9. Due process of law requires that official signature of State's attorney must be attached to charge actually made, which means, ordinarily, after charge has been written in, as law does not tolerate such a loose and dangerous practice as that State's attorney may sign blanks and leave them at various places within his jurisdiction to be filled in by others as they may desire.

10. In prosecution for transporting intoxicating liquor, if complaints were signed by State's attorney in blank, and left with judge of municipal court, for convenience, if occasion required a prosecution of any kind, and one of such signed blanks was filled in by judge's stenographer after liquor was seized, in absence of State's attorney, and without his knowledge or consent, warrant issued on such complaint was not merely defective, but void, and defect was not cured by fact that court subsequently permitted State's attorney to file an amendment thereto.

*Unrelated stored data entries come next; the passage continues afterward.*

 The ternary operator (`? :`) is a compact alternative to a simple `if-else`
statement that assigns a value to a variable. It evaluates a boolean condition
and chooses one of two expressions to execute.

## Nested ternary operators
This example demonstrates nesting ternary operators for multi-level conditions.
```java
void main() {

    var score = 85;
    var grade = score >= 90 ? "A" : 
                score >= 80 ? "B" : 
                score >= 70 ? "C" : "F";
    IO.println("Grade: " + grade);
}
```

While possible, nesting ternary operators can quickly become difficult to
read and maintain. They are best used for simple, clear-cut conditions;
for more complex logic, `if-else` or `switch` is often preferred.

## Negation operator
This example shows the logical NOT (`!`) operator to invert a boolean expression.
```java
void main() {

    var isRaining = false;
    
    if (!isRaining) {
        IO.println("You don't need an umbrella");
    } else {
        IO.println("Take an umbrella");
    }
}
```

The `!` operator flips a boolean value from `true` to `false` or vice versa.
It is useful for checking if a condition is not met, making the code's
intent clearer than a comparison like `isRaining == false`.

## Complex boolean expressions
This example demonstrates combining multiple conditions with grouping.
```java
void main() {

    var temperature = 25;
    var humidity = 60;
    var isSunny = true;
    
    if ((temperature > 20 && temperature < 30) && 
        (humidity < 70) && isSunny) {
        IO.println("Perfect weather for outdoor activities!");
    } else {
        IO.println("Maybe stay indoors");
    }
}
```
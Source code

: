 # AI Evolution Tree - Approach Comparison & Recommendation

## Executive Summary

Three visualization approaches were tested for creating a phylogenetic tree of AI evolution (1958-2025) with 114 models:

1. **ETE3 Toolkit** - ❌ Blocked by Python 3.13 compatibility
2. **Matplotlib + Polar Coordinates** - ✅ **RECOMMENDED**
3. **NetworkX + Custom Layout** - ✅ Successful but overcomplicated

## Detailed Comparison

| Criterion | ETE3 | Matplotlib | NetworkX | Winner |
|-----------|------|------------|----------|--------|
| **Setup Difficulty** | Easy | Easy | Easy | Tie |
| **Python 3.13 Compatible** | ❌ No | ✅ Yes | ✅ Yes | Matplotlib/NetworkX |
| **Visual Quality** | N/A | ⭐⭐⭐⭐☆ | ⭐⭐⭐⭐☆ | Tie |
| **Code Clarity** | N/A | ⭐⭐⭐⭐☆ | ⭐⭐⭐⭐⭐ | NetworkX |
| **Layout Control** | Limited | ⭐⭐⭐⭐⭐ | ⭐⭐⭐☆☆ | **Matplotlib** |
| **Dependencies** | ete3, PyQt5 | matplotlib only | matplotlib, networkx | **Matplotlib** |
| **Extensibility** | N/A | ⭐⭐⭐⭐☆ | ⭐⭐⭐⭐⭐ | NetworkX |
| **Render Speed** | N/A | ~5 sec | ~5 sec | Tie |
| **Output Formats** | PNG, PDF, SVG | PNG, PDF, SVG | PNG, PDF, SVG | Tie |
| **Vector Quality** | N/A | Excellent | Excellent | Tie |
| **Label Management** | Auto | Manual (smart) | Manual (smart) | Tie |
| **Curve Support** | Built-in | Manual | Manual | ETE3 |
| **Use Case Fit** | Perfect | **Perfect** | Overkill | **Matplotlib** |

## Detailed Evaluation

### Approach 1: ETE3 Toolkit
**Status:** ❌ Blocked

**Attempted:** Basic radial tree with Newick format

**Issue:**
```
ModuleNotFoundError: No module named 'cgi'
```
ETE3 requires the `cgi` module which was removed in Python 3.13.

11. Motion to set aside verdict, held addressed to court's discretion.

12. On motion to set aside verdict, error of trial court in refusing to permit respondent to show that complaint, on which prosecution was based and warrant issued, was illegally prepared, in that State's attorney signed same in blank and left it for another to fill in as desired held not to require Supreme Court to set aside verdict, but to necessitate remand that facts covered by offer may be investigated and determined, and such further proceedings had as may lawfully be required.

COMPLAINT for transporting and possessing intoxicating liquor. Plea, not guilty. Trial by jury in Orleans County municipal court, F. C. Williams, Municipal Judge, presiding. Verdict, guilty. Motion to set aside verdict denied. Judgment on verdict, and sentence. The respondent excepted. The opinion states the case.

Sentence set aside and judgment reversed, pro forma, and cause remanded that the facts covered by the offer may be determined and such further proceedings may be had as may lawfully be required.

Clare R. Powell and Raymond Trainor for the respondent.

James Brownlee, State's attorney, for the State.

Present: WATSON, C. J., POWERS, SLACK, MOULTON, and [1] CHASE, JJ.

OPINION
POWERS

The respondent was convicted in the Orleans County municipal court of transporting intoxicating liquor. Warden Drew, in whose custody the liquor was found, was the only witness who gave evidence tending to connect the respondent therewith. In his cross-examination, and for impeachment purposes, he was asked if this was the first time that, being caught with liquor, he had tried to lay it to someone else; and when this was objected to, the respondent offered to show a specific occasion when such an attempt was made by the witness. Both question and offer were excluded, and the respondent excepted. While much latitude is allowed in the cross-examination of witnesses in criminal cases, especially where, as here, they are only witnesses to the vital facts we cannot say that the ruling in question was erroneous. You cannot show that one did something on one occasion by showing that he did it on another. State v. Lapan, 101 Vt. 124, 141 A. 686, 694. The facts indicated by the offer...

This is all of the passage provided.